- Problem -
A copy is needed of each line in the records that has the word "custInvoiceTableDeltaPreUpgradeProcess".

- Records -

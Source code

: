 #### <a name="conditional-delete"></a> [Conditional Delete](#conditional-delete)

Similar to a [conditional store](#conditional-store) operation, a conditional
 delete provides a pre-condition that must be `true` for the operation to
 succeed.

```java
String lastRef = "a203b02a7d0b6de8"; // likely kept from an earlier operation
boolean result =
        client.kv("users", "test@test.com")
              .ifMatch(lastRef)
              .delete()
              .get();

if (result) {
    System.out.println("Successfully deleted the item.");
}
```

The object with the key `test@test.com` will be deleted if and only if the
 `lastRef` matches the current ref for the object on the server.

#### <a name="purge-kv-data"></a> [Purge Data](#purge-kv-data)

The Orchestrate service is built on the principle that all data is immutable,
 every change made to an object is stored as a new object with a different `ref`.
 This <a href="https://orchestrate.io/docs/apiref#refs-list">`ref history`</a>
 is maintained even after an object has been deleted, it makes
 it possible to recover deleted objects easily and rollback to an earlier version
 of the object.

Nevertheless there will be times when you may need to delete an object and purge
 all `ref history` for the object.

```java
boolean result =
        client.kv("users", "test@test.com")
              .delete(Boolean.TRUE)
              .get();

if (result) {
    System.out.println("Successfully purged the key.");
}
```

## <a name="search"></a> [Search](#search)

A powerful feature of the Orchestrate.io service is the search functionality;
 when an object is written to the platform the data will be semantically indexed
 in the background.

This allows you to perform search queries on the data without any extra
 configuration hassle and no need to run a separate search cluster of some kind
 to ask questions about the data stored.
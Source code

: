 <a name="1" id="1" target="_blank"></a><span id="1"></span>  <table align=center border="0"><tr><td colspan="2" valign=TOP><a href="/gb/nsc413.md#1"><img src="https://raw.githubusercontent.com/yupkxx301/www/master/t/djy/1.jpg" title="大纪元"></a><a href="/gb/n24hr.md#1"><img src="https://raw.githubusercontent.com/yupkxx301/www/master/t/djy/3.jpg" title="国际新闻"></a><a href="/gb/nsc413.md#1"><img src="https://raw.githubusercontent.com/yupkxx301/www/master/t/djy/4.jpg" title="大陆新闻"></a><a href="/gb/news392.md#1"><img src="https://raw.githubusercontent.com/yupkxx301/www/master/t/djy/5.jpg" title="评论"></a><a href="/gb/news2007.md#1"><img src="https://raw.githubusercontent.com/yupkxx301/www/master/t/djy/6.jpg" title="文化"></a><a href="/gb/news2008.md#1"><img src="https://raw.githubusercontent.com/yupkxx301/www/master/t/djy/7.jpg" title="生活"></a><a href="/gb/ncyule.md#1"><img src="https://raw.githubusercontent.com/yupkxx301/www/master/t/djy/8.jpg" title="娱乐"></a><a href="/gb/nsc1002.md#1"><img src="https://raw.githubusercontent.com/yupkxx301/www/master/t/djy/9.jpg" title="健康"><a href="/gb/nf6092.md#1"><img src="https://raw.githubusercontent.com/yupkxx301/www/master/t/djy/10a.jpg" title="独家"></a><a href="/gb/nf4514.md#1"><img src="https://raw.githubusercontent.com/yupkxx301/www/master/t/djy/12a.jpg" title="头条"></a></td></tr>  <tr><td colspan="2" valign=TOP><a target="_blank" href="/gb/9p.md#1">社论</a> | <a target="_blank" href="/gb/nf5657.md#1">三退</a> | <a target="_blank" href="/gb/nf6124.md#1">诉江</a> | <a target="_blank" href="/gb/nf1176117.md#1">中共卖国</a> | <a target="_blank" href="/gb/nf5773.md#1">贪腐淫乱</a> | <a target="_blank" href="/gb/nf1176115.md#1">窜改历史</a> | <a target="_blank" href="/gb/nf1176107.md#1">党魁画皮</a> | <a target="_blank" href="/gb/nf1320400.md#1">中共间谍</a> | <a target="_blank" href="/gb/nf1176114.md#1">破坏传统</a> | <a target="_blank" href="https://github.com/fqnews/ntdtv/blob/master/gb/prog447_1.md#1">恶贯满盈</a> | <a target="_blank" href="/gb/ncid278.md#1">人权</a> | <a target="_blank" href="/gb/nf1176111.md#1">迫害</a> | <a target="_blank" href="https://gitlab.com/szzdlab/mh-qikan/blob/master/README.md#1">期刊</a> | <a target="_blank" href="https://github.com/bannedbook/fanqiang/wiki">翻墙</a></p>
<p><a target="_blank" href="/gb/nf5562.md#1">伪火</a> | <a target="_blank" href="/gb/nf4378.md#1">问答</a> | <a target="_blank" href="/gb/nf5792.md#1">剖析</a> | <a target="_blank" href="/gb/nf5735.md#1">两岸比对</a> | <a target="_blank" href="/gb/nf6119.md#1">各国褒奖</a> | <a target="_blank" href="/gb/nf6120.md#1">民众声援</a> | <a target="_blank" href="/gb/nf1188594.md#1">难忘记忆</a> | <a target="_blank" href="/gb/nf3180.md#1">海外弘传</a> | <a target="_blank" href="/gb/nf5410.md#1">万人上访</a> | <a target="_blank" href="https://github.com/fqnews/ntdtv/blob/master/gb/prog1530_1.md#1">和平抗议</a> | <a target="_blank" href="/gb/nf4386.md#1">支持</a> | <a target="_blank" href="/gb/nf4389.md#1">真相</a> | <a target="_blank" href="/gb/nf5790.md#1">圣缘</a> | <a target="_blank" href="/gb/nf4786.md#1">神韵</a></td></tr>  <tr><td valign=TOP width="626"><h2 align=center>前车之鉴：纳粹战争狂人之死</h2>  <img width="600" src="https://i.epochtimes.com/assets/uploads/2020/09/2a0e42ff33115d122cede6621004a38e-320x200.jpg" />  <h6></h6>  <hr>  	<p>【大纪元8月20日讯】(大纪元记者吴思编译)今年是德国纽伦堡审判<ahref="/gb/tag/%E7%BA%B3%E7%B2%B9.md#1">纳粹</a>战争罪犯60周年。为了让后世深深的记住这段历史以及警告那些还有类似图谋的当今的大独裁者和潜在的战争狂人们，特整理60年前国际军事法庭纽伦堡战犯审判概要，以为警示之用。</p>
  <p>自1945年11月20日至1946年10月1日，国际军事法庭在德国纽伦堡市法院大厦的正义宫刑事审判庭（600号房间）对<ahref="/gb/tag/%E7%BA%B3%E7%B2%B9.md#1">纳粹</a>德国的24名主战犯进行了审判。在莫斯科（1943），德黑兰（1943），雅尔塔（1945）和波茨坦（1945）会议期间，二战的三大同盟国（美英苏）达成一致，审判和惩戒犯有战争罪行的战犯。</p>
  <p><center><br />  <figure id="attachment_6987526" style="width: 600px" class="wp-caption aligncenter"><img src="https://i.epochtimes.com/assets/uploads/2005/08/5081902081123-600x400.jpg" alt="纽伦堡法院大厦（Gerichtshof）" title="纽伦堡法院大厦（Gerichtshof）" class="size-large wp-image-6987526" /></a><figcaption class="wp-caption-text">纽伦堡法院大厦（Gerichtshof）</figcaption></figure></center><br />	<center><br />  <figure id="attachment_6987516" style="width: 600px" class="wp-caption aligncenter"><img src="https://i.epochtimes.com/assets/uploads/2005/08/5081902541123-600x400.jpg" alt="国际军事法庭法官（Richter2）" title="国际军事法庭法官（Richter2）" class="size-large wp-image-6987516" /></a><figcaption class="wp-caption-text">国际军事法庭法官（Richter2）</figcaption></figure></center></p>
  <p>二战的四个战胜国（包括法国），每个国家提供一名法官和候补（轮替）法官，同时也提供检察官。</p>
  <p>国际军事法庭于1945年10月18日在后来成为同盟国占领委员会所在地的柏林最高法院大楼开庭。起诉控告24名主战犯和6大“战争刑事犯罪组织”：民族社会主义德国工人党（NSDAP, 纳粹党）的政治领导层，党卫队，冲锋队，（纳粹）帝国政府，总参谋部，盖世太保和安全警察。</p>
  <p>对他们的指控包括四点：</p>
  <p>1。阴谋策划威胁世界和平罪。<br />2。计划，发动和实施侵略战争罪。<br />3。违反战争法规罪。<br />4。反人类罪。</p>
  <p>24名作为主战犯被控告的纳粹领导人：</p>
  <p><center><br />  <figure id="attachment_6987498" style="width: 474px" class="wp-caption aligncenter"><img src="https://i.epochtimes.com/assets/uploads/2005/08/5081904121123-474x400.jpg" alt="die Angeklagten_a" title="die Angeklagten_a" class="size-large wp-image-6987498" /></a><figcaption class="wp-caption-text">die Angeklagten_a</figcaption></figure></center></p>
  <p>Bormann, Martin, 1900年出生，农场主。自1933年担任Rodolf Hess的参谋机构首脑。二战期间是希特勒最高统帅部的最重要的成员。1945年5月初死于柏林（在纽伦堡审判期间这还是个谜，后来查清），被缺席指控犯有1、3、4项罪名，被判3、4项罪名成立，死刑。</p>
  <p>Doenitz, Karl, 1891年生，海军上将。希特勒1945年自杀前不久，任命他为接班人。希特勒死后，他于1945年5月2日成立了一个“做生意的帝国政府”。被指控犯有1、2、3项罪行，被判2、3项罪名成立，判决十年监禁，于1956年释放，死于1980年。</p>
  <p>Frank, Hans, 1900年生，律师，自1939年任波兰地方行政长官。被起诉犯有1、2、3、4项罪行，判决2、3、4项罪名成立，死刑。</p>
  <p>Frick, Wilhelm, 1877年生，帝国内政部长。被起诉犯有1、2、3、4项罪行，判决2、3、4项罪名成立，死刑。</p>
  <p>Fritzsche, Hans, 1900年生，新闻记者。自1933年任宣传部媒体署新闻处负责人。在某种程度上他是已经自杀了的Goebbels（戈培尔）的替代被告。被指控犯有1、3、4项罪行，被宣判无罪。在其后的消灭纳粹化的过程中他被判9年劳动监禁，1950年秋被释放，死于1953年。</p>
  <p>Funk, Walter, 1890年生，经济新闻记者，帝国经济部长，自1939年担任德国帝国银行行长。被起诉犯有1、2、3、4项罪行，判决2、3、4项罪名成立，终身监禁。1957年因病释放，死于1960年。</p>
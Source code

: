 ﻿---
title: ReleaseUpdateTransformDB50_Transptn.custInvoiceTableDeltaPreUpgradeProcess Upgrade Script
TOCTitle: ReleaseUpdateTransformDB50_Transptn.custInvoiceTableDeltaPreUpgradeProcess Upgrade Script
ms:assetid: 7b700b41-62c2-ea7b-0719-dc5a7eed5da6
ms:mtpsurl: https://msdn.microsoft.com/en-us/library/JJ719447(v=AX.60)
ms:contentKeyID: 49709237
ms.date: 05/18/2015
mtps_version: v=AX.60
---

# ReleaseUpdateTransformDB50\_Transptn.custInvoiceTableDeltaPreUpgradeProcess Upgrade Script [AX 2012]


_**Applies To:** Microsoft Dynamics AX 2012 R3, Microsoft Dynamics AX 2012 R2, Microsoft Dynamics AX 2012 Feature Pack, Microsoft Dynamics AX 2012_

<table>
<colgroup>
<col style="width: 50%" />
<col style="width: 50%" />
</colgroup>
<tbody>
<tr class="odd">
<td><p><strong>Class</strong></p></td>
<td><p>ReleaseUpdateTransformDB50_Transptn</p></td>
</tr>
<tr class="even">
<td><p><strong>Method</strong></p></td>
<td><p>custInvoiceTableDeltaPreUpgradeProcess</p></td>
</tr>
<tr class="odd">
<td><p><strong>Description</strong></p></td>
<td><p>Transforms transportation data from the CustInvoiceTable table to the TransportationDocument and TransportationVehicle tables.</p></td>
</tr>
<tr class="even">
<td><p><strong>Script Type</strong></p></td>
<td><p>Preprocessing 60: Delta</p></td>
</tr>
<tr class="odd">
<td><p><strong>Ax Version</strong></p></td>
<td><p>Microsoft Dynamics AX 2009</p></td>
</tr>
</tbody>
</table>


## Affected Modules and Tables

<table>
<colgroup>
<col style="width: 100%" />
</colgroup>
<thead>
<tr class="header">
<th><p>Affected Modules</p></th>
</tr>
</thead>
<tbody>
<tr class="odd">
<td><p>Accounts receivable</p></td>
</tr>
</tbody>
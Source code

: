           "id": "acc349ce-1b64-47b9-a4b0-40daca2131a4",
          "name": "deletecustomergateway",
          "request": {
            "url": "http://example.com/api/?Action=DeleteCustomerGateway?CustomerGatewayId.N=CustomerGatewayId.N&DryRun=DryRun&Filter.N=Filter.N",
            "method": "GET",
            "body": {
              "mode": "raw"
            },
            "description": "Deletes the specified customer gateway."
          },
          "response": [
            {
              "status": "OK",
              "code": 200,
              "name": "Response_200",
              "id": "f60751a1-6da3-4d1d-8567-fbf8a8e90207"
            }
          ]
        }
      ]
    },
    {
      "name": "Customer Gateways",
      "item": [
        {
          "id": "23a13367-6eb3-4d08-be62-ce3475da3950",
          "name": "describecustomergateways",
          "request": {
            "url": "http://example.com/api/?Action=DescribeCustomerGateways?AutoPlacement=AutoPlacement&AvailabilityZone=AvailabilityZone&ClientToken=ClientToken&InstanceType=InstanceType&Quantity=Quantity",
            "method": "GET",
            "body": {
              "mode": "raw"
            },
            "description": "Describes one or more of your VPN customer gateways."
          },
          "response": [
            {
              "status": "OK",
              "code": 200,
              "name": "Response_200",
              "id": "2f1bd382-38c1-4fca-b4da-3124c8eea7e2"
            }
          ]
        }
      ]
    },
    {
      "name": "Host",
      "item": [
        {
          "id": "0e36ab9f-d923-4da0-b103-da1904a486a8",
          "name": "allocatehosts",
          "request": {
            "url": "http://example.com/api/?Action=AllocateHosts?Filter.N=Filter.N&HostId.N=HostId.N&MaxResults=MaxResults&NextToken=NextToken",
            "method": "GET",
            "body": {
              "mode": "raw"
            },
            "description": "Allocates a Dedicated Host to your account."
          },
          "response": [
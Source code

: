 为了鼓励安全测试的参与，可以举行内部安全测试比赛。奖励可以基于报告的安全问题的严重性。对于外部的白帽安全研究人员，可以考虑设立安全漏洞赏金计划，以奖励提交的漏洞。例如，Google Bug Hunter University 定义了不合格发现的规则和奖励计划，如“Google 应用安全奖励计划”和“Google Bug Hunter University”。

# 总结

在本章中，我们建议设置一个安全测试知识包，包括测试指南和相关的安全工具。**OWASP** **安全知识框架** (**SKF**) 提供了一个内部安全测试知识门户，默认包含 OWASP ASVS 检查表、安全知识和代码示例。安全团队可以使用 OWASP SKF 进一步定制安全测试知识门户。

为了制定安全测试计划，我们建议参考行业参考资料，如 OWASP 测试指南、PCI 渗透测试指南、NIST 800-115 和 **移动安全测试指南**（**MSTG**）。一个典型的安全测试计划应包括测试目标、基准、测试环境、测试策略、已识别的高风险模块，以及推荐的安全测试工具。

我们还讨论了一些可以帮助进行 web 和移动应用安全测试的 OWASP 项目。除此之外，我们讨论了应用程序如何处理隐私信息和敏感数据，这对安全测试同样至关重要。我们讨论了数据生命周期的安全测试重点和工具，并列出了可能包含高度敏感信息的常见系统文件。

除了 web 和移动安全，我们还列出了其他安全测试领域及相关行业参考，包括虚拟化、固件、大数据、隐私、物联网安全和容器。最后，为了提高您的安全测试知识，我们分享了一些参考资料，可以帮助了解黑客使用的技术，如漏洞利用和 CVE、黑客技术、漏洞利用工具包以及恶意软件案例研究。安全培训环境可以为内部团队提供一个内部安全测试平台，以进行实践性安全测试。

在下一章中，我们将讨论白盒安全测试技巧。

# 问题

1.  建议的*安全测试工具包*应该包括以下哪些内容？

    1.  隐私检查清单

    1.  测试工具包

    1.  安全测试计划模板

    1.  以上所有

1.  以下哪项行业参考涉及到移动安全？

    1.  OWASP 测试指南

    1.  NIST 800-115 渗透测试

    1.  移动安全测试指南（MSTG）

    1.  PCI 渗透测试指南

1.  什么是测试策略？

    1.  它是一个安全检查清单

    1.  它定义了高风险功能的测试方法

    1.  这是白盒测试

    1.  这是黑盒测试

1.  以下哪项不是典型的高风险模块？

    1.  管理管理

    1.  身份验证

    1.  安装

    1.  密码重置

- Finished exercise -
title: ReleaseUpdateTransformDB50_Transptn.custInvoiceTableDeltaPreUpgradeProcess Upgrade Script
TOCTitle: ReleaseUpdateTransformDB50_Transptn.custInvoiceTableDeltaPreUpgradeProcess Upgrade Script
# ReleaseUpdateTransformDB50\_Transptn.custInvoiceTableDeltaPreUpgradeProcess Upgrade Script [AX 2012]
<td><p>custInvoiceTableDeltaPreUpgradeProcess</p></td>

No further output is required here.